Pat Wall, a tax expert with the American Chamber of Commerce in Ireland and a partner with PricewaterhouseCoopers in Dublin, says existing tax rules are hideously complex. The president's proposal to reform deferrals would take in an estimated $60 billion over a 10-year period.
"To be honest with you, that's not a hill of beans," Mr. Wall says. "Don't get me wrong, anything that tilts the playing pitch against foreign investment has to be bad news for us, but I suppose to some extent we are lining this up against the worst-case scenarios that people were painting in the run-up to all of this."
Those worst-case scenarios included a complete end to the deferral system.
"That would have been Armageddon," Wall says. "What [Obama] is proposing is nuanced, and to be honest, you couldn't really argue with it. It's fair enough."
It's hard to find anyone with a beef against the majority of the tax reform proposals – closing loopholes, cracking down on the abuse of tax havens, and giving greater resources to the IRS. It's the possible impact on overseas operations with legitimate, nontax reasons for being there that has businesses antsy until the details are fleshed out.
"There is that sense that when people look at what are brass plate operations, they fail to distinguish how real the footprint of most of these multinationals is in Ireland, and how central their Irish operations are in terms of their global reach," says Austin Hughes, chief economist with KBC Bank in Dublin.
"The reason they're here is partly taxes, but also it's because Ireland is a very similar economic model to the US," Mr. Hughes adds. "American companies will find a workforce that is young, that is well skilled, that is – and this tends to be dismissed sometimes – English speaking. There are very significant cultural similarities and it's easy to do business here."
Ireland hopes to keep US businesses
Richard Bruton, deputy leader of the opposition Fine Gael party and the man many believe will someday serve as finance minister, says Ireland is scrambling to help keep US businesses from fleeing.
"It is worrying that [Obama] put us up there in the headlights," he says. "It demands a very high level strategy from government to analyze, anticipate, lobby, and to work with companies based in Ireland to help them maintain their Irish operations in the face of this new threat."
Could it backfire?
It's not just the Irish who have a lot riding on this.

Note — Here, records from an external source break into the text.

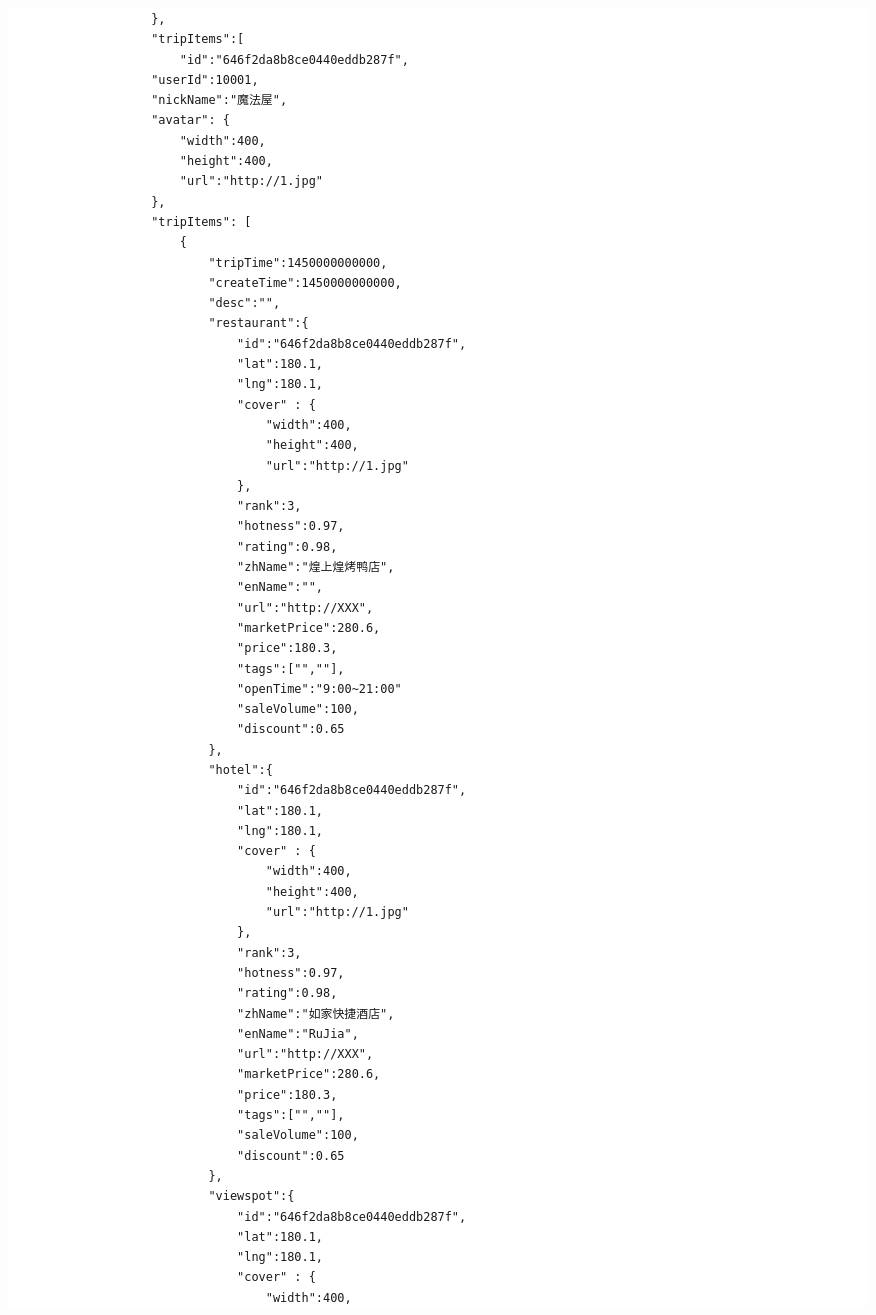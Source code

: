 						},
						"tripItems":[
							"id":"646f2da8b8ce0440eddb287f",
						"userId":10001,
						"nickName":"魔法屋",
						"avatar": {
							"width":400,
							"height":400,
							"url":"http://1.jpg"
						},
						"tripItems": [
							{
								"tripTime":1450000000000,
								"createTime":1450000000000,
								"desc":"",
								"restaurant":{
									"id":"646f2da8b8ce0440eddb287f",
									"lat":180.1,
									"lng":180.1,
									"cover" : {
										"width":400,
										"height":400,
										"url":"http://1.jpg"
									},
									"rank":3,
									"hotness":0.97,
									"rating":0.98,
									"zhName":"煌上煌烤鸭店",
									"enName":"",
									"url":"http://XXX",
									"marketPrice":280.6,
									"price":180.3,
									"tags":["",""],
									"openTime":"9:00~21:00"
									"saleVolume":100,
									"discount":0.65
								},
								"hotel":{
									"id":"646f2da8b8ce0440eddb287f",
									"lat":180.1,
									"lng":180.1,
									"cover" : {
										"width":400,
										"height":400,
										"url":"http://1.jpg"
									},
									"rank":3,
									"hotness":0.97,
									"rating":0.98,
									"zhName":"如家快捷酒店",
									"enName":"RuJia",
									"url":"http://XXX",
									"marketPrice":280.6,
									"price":180.3,
									"tags":["",""],
									"saleVolume":100,
									"discount":0.65
								},
								"viewspot":{
									"id":"646f2da8b8ce0440eddb287f",
									"lat":180.1,
									"lng":180.1,
									"cover" : {
										"width":400,
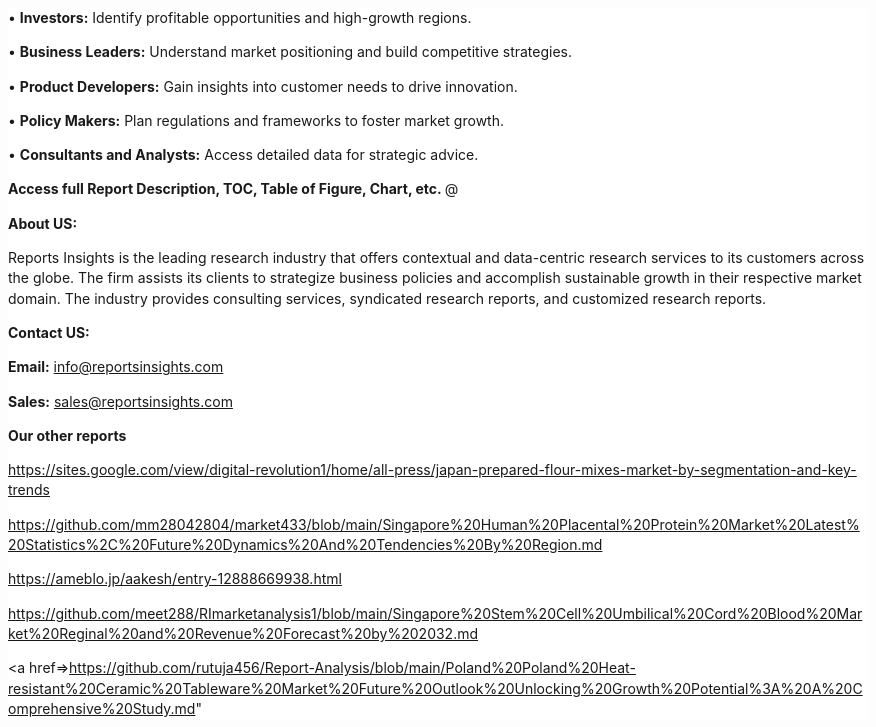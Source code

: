 • <strong>Investors:</strong> Identify profitable opportunities and high-growth regions.

• <strong>Business Leaders:</strong> Understand market positioning and build competitive strategies.

• <strong>Product Developers:</strong> Gain insights into customer needs to drive innovation.

• <strong>Policy Makers:</strong> Plan regulations and frameworks to foster market growth.

• <strong>Consultants and Analysts:</strong> Access detailed data for strategic advice.
</ul>
<strong>Access full Report Description, TOC, Table of Figure, Chart, etc. </strong>@  <a href= style=color:#0000ff;></a></font>

<strong><strong>About US</strong>:</strong>

Reports Insights is the leading research industry that offers contextual and data-centric research services to its customers across the globe. The firm assists its clients to strategize business policies and accomplish sustainable growth in their respective market domain. The industry provides consulting services, syndicated research reports, and customized research reports.

<strong>Contact US:</strong>

<p class=""""><b>Email:</b> <a href=mailto:info@reportsinsights.com>info@reportsinsights.com</a></p>
<p class=""""><b>Sales:</b> <a href=mailto:sales@reportsinsights.com>sales@reportsinsights.com</a></p>

<strong>Our other reports</strong>

<a href=https://sites.google.com/view/digital-revolution1/home/all-press/japan-prepared-flour-mixes-market-by-segmentation-and-key-trends>https://sites.google.com/view/digital-revolution1/home/all-press/japan-prepared-flour-mixes-market-by-segmentation-and-key-trends</a>

<a href=https://github.com/mm28042804/market433/blob/main/Singapore%20Human%20Placental%20Protein%20Market%20Latest%20Statistics%2C%20Future%20Dynamics%20And%20Tendencies%20By%20Region.md>https://github.com/mm28042804/market433/blob/main/Singapore%20Human%20Placental%20Protein%20Market%20Latest%20Statistics%2C%20Future%20Dynamics%20And%20Tendencies%20By%20Region.md</a>

<a href=https://ameblo.jp/aakesh/entry-12888669938.html>https://ameblo.jp/aakesh/entry-12888669938.html</a>

<a href=https://github.com/meet288/RImarketanalysis1/blob/main/Singapore%20Stem%20Cell%20Umbilical%20Cord%20Blood%20Market%20Reginal%20and%20Revenue%20Forecast%20by%202032.md>https://github.com/meet288/RImarketanalysis1/blob/main/Singapore%20Stem%20Cell%20Umbilical%20Cord%20Blood%20Market%20Reginal%20and%20Revenue%20Forecast%20by%202032.md</a>

<a href=>https://github.com/rutuja456/Report-Analysis/blob/main/Poland%20Poland%20Heat-resistant%20Ceramic%20Tableware%20Market%20Future%20Outlook%20Unlocking%20Growth%20Potential%3A%20A%20Comprehensive%20Study.md</a>"
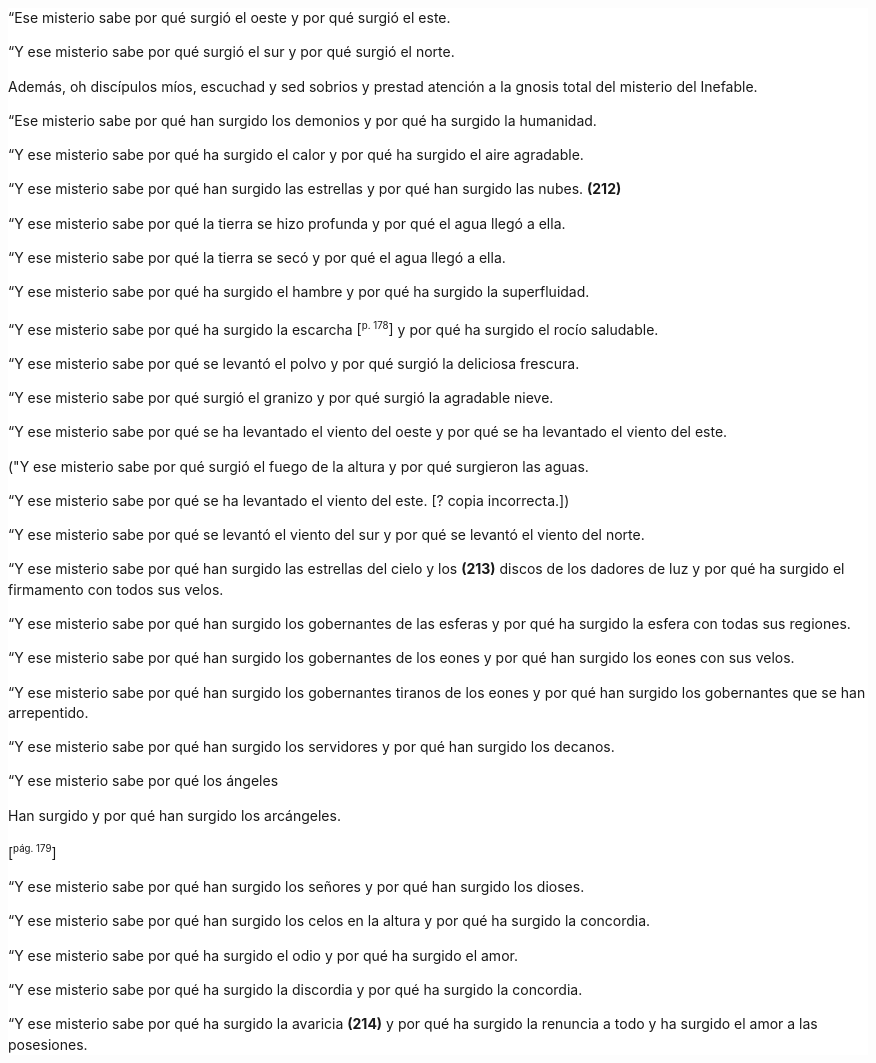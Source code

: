 “Ese misterio sabe por qué surgió el oeste y por qué surgió el este.

“Y ese misterio sabe por qué surgió el sur y por qué surgió el norte.

Además, oh discípulos míos, escuchad y sed sobrios y prestad atención a la gnosis total del misterio del Inefable.

“Ese misterio sabe por qué han surgido los demonios y por qué ha surgido la humanidad.

“Y ese misterio sabe por qué ha surgido el calor y por qué ha surgido el aire agradable.

“Y ese misterio sabe por qué han surgido las estrellas y por qué han surgido las nubes. **(212)**

“Y ese misterio sabe por qué la tierra se hizo profunda y por qué el agua llegó a ella.

“Y ese misterio sabe por qué la tierra se secó y por qué el agua llegó a ella.

“Y ese misterio sabe por qué ha surgido el hambre y por qué ha surgido la superfluidad.

“Y ese misterio sabe por qué ha surgido la escarcha <span id="p178">[<sup><small>p. 178</small></sup>]</span> y por qué ha surgido el rocío saludable.

“Y ese misterio sabe por qué se levantó el polvo y por qué surgió la deliciosa frescura.

“Y ese misterio sabe por qué surgió el granizo y por qué surgió la agradable nieve.

“Y ese misterio sabe por qué se ha levantado el viento del oeste y por qué se ha levantado el viento del este.

("Y ese misterio sabe por qué surgió el fuego de la altura y por qué surgieron las aguas.

“Y ese misterio sabe por qué se ha levantado el viento del este. \[? copia incorrecta.\])

“Y ese misterio sabe por qué se levantó el viento del sur y por qué se levantó el viento del norte.

“Y ese misterio sabe por qué han surgido las estrellas del cielo y los **(213)** discos de los dadores de luz y por qué ha surgido el firmamento con todos sus velos.

“Y ese misterio sabe por qué han surgido los gobernantes de las esferas y por qué ha surgido la esfera con todas sus regiones.

“Y ese misterio sabe por qué han surgido los gobernantes de los eones y por qué han surgido los eones con sus velos.

“Y ese misterio sabe por qué han surgido los gobernantes tiranos de los eones y por qué han surgido los gobernantes que se han arrepentido.

“Y ese misterio sabe por qué han surgido los servidores y por qué han surgido los decanos.

“Y ese misterio sabe por qué los ángeles

Han surgido y por qué han surgido los arcángeles.

<span id="p179">[<sup><small>pág. 179</small></sup>]</span>

“Y ese misterio sabe por qué han surgido los señores y por qué han surgido los dioses.

“Y ese misterio sabe por qué han surgido los celos en la altura y por qué ha surgido la concordia.

“Y ese misterio sabe por qué ha surgido el odio y por qué ha surgido el amor.

“Y ese misterio sabe por qué ha surgido la discordia y por qué ha surgido la concordia.

“Y ese misterio sabe por qué ha surgido la avaricia **(214)** y por qué ha surgido la renuncia a todo y ha surgido el amor a las posesiones.


[^1]: 210:1 Estas dos frases están colocadas al final del párrafo anterior, pero claramente pertenecen aquí.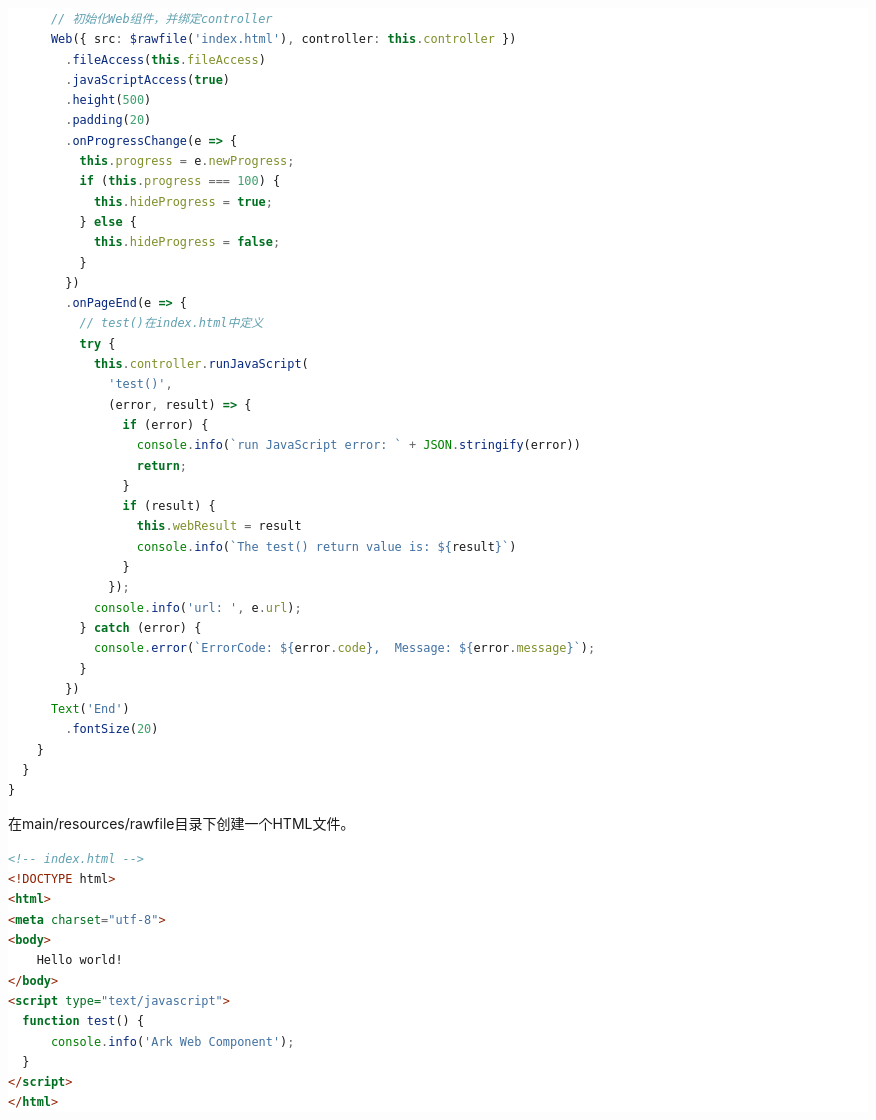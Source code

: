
 ```ts
      // 初始化Web组件，并绑定controller
      Web({ src: $rawfile('index.html'), controller: this.controller })
        .fileAccess(this.fileAccess)
        .javaScriptAccess(true)
        .height(500)
        .padding(20)
        .onProgressChange(e => {
          this.progress = e.newProgress;
          if (this.progress === 100) {
            this.hideProgress = true;
          } else {
            this.hideProgress = false;
          }
        })
        .onPageEnd(e => {
          // test()在index.html中定义
          try {
            this.controller.runJavaScript(
              'test()',
              (error, result) => {
                if (error) {
                  console.info(`run JavaScript error: ` + JSON.stringify(error))
                  return;
                }
                if (result) {
                  this.webResult = result
                  console.info(`The test() return value is: ${result}`)
                }
              });
            console.info('url: ', e.url);
          } catch (error) {
            console.error(`ErrorCode: ${error.code},  Message: ${error.message}`);
          }
        })
      Text('End')
        .fontSize(20)
    }
  }
}
```

在main/resources/rawfile目录下创建一个HTML文件。

```html
<!-- index.html -->
<!DOCTYPE html>
<html>
<meta charset="utf-8">
<body>
    Hello world!
</body>
<script type="text/javascript">
  function test() {
      console.info('Ark Web Component');
  }
</script>
</html>
```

Britain fears that all of the financial jobs lost during the banking crisis will never return, but instead be repatriated to the US.
In India, another country which made it into Obama's briefing, the president of the Associated Chambers of Commerce and Industry, Sajjan Jindal, warned that the US could be the biggest loser in all of this.
Resorting to "protectionism tendencies will kill the spirit of competition and dilute spirits of World Trade Organization," he says.
It's a sentiment that echoes much of the criticism the measures have drawn in the US. The Business Roundtable, the National Association of Manufacturers, and the Silicon Valley Leadership Group are just three on a long list of irate business groups that have spoken out against the reforms.
Diplomatic jousting begins
The new rules won't become law until next year, which leaves the rest of this year for an intense diplomatic offensive. In that regard, it's worth noting that within a week of the release of the White House briefing, that provocative paragraph citing the Dutch, Irish, and Bermudans disappeared. Evidence of the president's susceptibility to diplomacy and lobbying?